TASK GOAL – Would you transcribe the entries below word for word, omitting all images?

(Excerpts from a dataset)

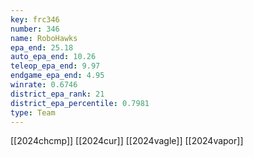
 ```yaml
---
key: frc346
number: 346
name: RoboHawks
epa_end: 25.18
auto_epa_end: 10.26
teleop_epa_end: 9.97
endgame_epa_end: 4.95
winrate: 0.6746
district_epa_rank: 21
district_epa_percentile: 0.7981
type: Team
---
```

[[2024chcmp]]
[[2024cur]]
[[2024vagle]]
[[2024vapor]]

REPLY –
 ```yaml
---
key: frc346
number: 346
name: RoboHawks
epa_end: 25.18
auto_epa_end: 10.26
teleop_epa_end: 9.97
endgame_epa_end: 4.95
winrate: 0.6746
district_epa_rank: 21
district_epa_percentile: 0.7981
type: Team
---
```

[[2024chcmp]]
[[2024cur]]
[[2024vagle]]
[[2024vapor]]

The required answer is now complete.